I am having a problem communicating....... well with spoken communication, and I don't know what to do to make things any better.
I've had a little difficulty with words and getting them out at the right time before, but today I went to London by car with three people I know really well, the conversation was fun, I laughed a lot, but every time I tried to speak it just didn't work, and away things went, out of my grasp, and into something that I was unable to participate in......... I spent the whole return journey unable to talk, except in total platitudes - so when it came time to get out of the car I could do the polite things, and say thanks, how nice of you to take me, and so on, but hardly said a word in two hours, utter brain freeze....... When I do manage to speak I often think that I am not finding the right words, or to formulate sentences easily - my lips and tongue that won't do the right thing, instead of tripping over my feet, right now it seems to be my tongue..... Does anyone have experience of this and know what to do, how to get that easy flow back again - or it this something that I am going to have to live with, and get used to. I would love to hear from anyone who has this difficulty, both to share with their experience, but also to see whether there are things out there that actually do help..... |
Lindy,
I have had similar things happen. It's like my mouth is running faster than my brain and the result is gibberish. I have no advice other than I practice what I'm going to say in my head first and count the words on my fingers then when I say it out loud I speak slowly and count on my fingers again. It doesn't make for spontaneous scintillating conversation but at least I can make the occasional comment or response. Not much help I know. |
Communication Breakdown
Lindy,
Do you mean that you know the words you want, but can't articulate them fast enough- they're kind of lost or stuck somewhere in your head sort of feeling? Or is it a fluency in your speech itself? I tend to experience the former. I feel your pain! I think it is an executive function malfunction we're experiencing... I suspect that conversing does not flow like it used to for us because our brains are working over time compensate and it takes longer for us to find words. I have read that the word being 'on the tip of our tongues' but not making it out is fairly common in PD- we know the word(s) we want but they just don't pop into our heads and out of our mouths like they used to do. We have a loss of fluency to add to the list of what is taken away from us. :( I don't know there's much to improve it other than taking gingko to try and slow it down a bit. This is a form of mild cognitive impairment that I guess we're stuck with...I hope someone else has found success with some sort of brain gym exercises - it's really a memory recall issue, so I'm thinking that if we can find some things to help with that? One thing...you end up speaking in platitudes.
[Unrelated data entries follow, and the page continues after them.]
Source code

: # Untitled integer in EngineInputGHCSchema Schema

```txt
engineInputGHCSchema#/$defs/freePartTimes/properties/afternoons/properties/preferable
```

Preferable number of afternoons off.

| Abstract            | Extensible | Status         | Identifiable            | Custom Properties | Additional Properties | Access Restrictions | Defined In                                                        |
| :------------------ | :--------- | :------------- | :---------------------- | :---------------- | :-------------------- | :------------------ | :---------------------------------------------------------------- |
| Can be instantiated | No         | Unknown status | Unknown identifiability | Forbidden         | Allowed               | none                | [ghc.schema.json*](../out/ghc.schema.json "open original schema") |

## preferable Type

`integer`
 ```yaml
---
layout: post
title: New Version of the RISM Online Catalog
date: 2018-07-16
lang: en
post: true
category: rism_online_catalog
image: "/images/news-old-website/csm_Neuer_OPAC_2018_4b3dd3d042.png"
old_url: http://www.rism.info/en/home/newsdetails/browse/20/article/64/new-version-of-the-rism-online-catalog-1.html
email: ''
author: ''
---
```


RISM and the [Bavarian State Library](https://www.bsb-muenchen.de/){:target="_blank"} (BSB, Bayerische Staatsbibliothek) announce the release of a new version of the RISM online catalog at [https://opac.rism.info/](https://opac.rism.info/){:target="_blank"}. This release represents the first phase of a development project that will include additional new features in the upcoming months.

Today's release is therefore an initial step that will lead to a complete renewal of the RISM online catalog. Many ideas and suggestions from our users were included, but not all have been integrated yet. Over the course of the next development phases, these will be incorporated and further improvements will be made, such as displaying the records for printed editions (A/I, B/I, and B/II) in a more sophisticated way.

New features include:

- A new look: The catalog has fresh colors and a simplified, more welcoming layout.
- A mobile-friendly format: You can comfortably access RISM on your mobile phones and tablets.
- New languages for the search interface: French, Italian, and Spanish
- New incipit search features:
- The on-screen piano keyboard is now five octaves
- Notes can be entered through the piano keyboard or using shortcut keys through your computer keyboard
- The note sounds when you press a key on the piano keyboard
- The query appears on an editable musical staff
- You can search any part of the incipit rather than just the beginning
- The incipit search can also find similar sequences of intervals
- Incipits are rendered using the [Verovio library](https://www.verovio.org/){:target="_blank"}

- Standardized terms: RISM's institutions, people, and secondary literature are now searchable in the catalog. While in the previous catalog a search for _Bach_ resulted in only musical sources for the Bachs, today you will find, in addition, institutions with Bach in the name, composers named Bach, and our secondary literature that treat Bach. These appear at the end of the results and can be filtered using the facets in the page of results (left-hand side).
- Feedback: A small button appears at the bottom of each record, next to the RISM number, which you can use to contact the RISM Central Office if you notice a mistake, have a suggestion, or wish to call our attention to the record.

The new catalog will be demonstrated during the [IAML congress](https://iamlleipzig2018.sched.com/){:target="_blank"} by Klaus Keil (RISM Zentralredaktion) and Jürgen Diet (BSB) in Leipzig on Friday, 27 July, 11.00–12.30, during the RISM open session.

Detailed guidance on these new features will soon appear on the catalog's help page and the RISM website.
I found that if I try to do that it ends up in hilarity as I always mix my metaphors. I try to avoid common sayings or adages but when they do slip out, we all end up with a chuckle. Laughing to keep from crying, Laura |
communication
Sometimes it feels like I am thinking of and trying to initiate more than one thought at a time, causing a jam up as they all try to come out vocally at the same time. Like when we festinate and are reduced to a shuffle walk.
I had a lunch with teachers last week and never did gain alertness that day. probably due in part to just the stress of getting ready and getting there. Socializing is fun but truly exhausting. we continue to have good days and bad days; some foggy, some in the clear. but lindy i'm sure you would agree - it's pervasive, invasive, and evasive. paula |
Add in...
a husband who is decidedly hard of hearing and a neurologist who makes no allowances for "nonmotor" symptoms! I simply move closer to the former and further from the latter!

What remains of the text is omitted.